> _GIVEN RECORDS_

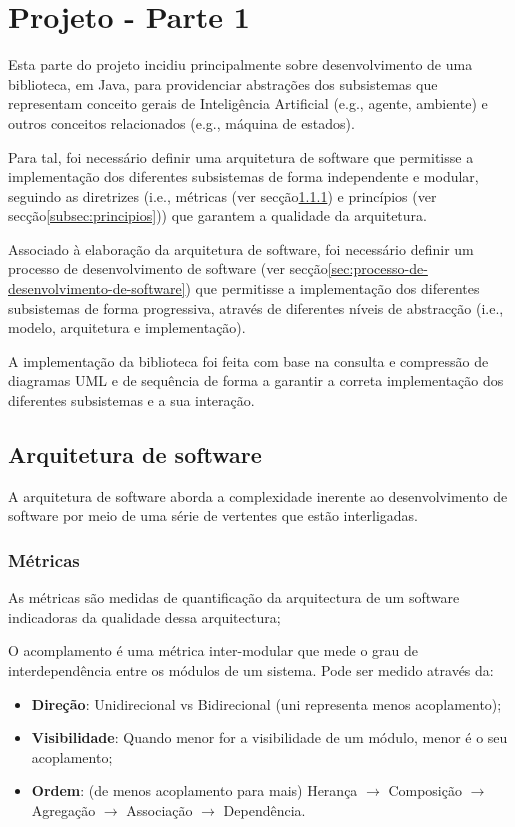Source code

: \chapter{Projeto - Parte 1} \label{ch:projeto-parte1}

Esta parte do projeto incidiu principalmente sobre desenvolvimento de uma biblioteca, em Java, para providenciar abstrações dos subsistemas que representam conceito gerais de Inteligência Artificial (e.g., agente, ambiente) e outros conceitos relacionados (e.g., máquina de estados).

Para tal, foi necessário definir uma arquitetura de software que permitisse a implementação dos diferentes subsistemas de forma independente e modular, seguindo as diretrizes (i.e., métricas (ver secção\ref{subsec:metricas}) e princípios (ver secção\ref{subsec:principios})) que garantem a qualidade da arquitetura.

Associado à elaboração da arquitetura de software, foi necessário definir um processo de desenvolvimento de software (ver secção\ref{sec:processo-de-desenvolvimento-de-software}) que permitisse a implementação dos diferentes subsistemas de forma progressiva, através de diferentes níveis de abstracção (i.e., modelo, arquitetura e implementação).

A implementação da biblioteca foi feita com base na consulta e compressão de diagramas UML e de sequência de forma a garantir a correta implementação dos diferentes subsistemas e a sua interação.


\section{Arquitetura de software}\label{sec:arquitetura-de-software}

A arquitetura de software aborda a complexidade inerente ao desenvolvimento de software por meio de uma série de vertentes que estão interligadas.

\subsection{Métricas}\label{subsec:metricas}

As métricas são medidas de quantificação da arquitectura de um software indicadoras da qualidade dessa arquitectura;

O acomplamento é uma métrica inter-modular que mede o grau de interdependência entre os módulos de um sistema. Pode ser medido através da:
\begin{itemize}
    \item \textbf{Direção}: Unidirecional vs Bidirecional (uni representa menos acoplamento);
    \item \textbf{Visibilidade}: Quando menor for a visibilidade de um módulo, menor é o seu acoplamento;
    \item \textbf{Ordem}: (de menos acoplamento para mais) Herança $\rightarrow$ Composição $\rightarrow$ Agregação $\rightarrow$ Associação $\rightarrow$ Dependência.
\end{itemize}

> _AIM OF THE TASK_
Copy out all the data exactly, skipping the pictures.

> _OUTPUT OF THE TASK_
Source code

: \chapter{Projeto - Parte 1} \label{ch:projeto-parte1}

Esta parte do projeto incidiu principalmente sobre desenvolvimento de uma biblioteca, em Java, para providenciar abstrações dos subsistemas que representam conceito gerais de Inteligência Artificial (e.g., agente, ambiente) e outros conceitos relacionados (e.g., máquina de estados).

Para tal, foi necessário definir uma arquitetura de software que permitisse a implementação dos diferentes subsistemas de forma independente e modular, seguindo as diretrizes (i.e., métricas (ver secção\ref{subsec:metricas}) e princípios (ver secção\ref{subsec:principios})) que garantem a qualidade da arquitetura.

Associado à elaboração da arquitetura de software, foi necessário definir um processo de desenvolvimento de software (ver secção\ref{sec:processo-de-desenvolvimento-de-software}) que permitisse a implementação dos diferentes subsistemas de forma progressiva, através de diferentes níveis de abstracção (i.e., modelo, arquitetura e implementação).

A implementação da biblioteca foi feita com base na consulta e compressão de diagramas UML e de sequência de forma a garantir a correta implementação dos diferentes subsistemas e a sua interação.


\section{Arquitetura de software}\label{sec:arquitetura-de-software}

A arquitetura de software aborda a complexidade inerente ao desenvolvimento de software por meio de uma série de vertentes que estão interligadas.

\subsection{Métricas}\label{subsec:metricas}

As métricas são medidas de quantificação da arquitectura de um software indicadoras da qualidade dessa arquitectura;

O acomplamento é uma métrica inter-modular que mede o grau de interdependência entre os módulos de um sistema. Pode ser medido através da:
\begin{itemize}
    \item \textbf{Direção}: Unidirecional vs Bidirecional (uni representa menos acoplamento);
    \item \textbf{Visibilidade}: Quando menor for a visibilidade de um módulo, menor é o seu acoplamento;
    \item \textbf{Ordem}: (de menos acoplamento para mais) Herança $\rightarrow$ Composição $\rightarrow$ Agregação $\rightarrow$ Associação $\rightarrow$ Dependência.
\end{itemize}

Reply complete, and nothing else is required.